Welcome to Bizarro World, where black is white, up is down, good is bad, day is night, and right is wrong. The proverbial pickle that Speaker of the House John Boehner is in right now is a consequence of the Bizarro World zeitgeist that has mystically mesmerized those miscreants known as Tea Party Patriots. In their worldview Obama is not president, and majority rule is a quaint custom that only carries weight when a majority actually shares your point of view.

In the 1970 epic film, Little Big Man, there is a scene where Dustin Hoffman interacts with what he describes as the most dangerous kind of Cheyenne, a contrary, who does everything backward and hence drives himself crazy. The contrary in the story, Younger Bear, is mortally embarrassed over the fact that Hoffman's character, a white man, actually once saved his life.

In the House of Representatives, Boehner's number two is Eric Cantor, who comes as close to the Younger Bear character as anyone and he is the acknowledged shaman of the Tea Party acolytes. This, of course, casts as unsettling and uncomfortable a political relationship imaginable and Boehner is now torn between two worlds: an imperfect world of Reality; and a deeply flawed world of Bizarro. With Cantor tethered to the Speaker at every appearance, shadowing his every move, involved in all strategic discussions, and poised to catapult into the Speakership at the faintest hint of a misstep, Boehner is rendered powerless and paralyzed, incapable of action at a time when his country needs his participation to avoid stumbling into a fiscal abyss.

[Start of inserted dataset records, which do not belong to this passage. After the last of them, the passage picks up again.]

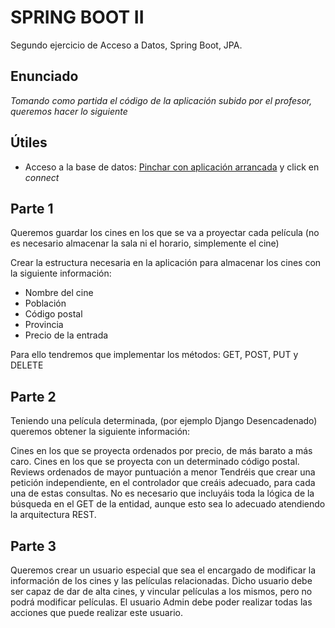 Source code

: # SPRING BOOT II

Segundo ejercicio de Acceso a Datos, Spring Boot, JPA.

## Enunciado

_Tomando como partida el código de la aplicación subido por el profesor, queremos hacer lo siguiente_

## Útiles

* Acceso a la base de datos: [Pinchar con aplicación arrancada](http://localhost:8080/h2-console/) y click en _connect_

## Parte 1

Queremos guardar los cines en los que se va a proyectar cada película (no es necesario almacenar la sala ni el horario,
simplemente el cine)

Crear la estructura necesaria en la aplicación para almacenar los cines con la siguiente información:

* Nombre del cine
* Población
* Código postal
* Provincia
* Precio de la entrada

Para ello tendremos que implementar los métodos: GET, POST, PUT y DELETE

## Parte 2

Teniendo una película determinada, (por ejemplo Django Desencadenado) queremos obtener la siguiente información:

Cines en los que se proyecta ordenados por precio, de más barato a más caro. Cines en los que se proyecta con un
determinado código postal. Reviews ordenados de mayor puntuación a menor Tendréis que crear una petición independiente,
en el controlador que creáis adecuado, para cada una de estas consultas. No es necesario que incluyáis toda la lógica de
la búsqueda en el GET de la entidad, aunque esto sea lo adecuado atendiendo la arquitectura REST.

## Parte 3

Queremos crear un usuario especial que sea el encargado de modificar la información de los cines y las películas
relacionadas. Dicho usuario debe ser capaz de dar de alta cines, y vincular películas a los mismos, pero no podrá
modificar películas. El usuario Admin debe poder realizar todas las acciones que puede realizar este usuario.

Bizarro World is a creation of a comic strip, and popularized in the immensely popular Seinfeld television series chronicling a comedian, his friends, and their collective stories about nothing. It is a comedy and supposed to be funny. The world of the contrary is portrayed in a movie film that seriously reflects upon the ironies of the mass destruction of Native American culture. The current trap that has violently clamped down its steel jaws on the Speaker requires him to either lie down helplessly or gnaw his way free. Of course this is an immensely distasteful choice, but action is required nevertheless. And until the reverse polarity that has gripped the Republican Party is actually reversed, we the people will pay a very heavy price indeed.

The Speaker is trapped, for sure, and his cries of pain echo through the political landscape. In Bizarro World they are treated as sounds of weakness. In Reality, they are seen as a cry for help. There is a course that will allow the Speaker to extract himself from the grip of miscalculation, misfortune and misery but it does not come without a political cost. That cost will benefit the country, but it will seriously damage his standing among the contraries and Bizarro characters that populate his world.

A fairly novel notion that is as old as the nation itself and relatively accepted as a prudent course of action in any democracy is to allow for a majority vote, not a majority of the majority, but a true majority of the whole. To some this may seem to be a simple solution and one steeped in common sense, concepts that spurn scorn and ire amongst the creatures of the netherworld. But we must accept the hard cold realities of the consequences that action or in this case inaction will reap upon a nation and society worn ragged by the excesses of greed and the economic inequalities that have trapped them for too long now.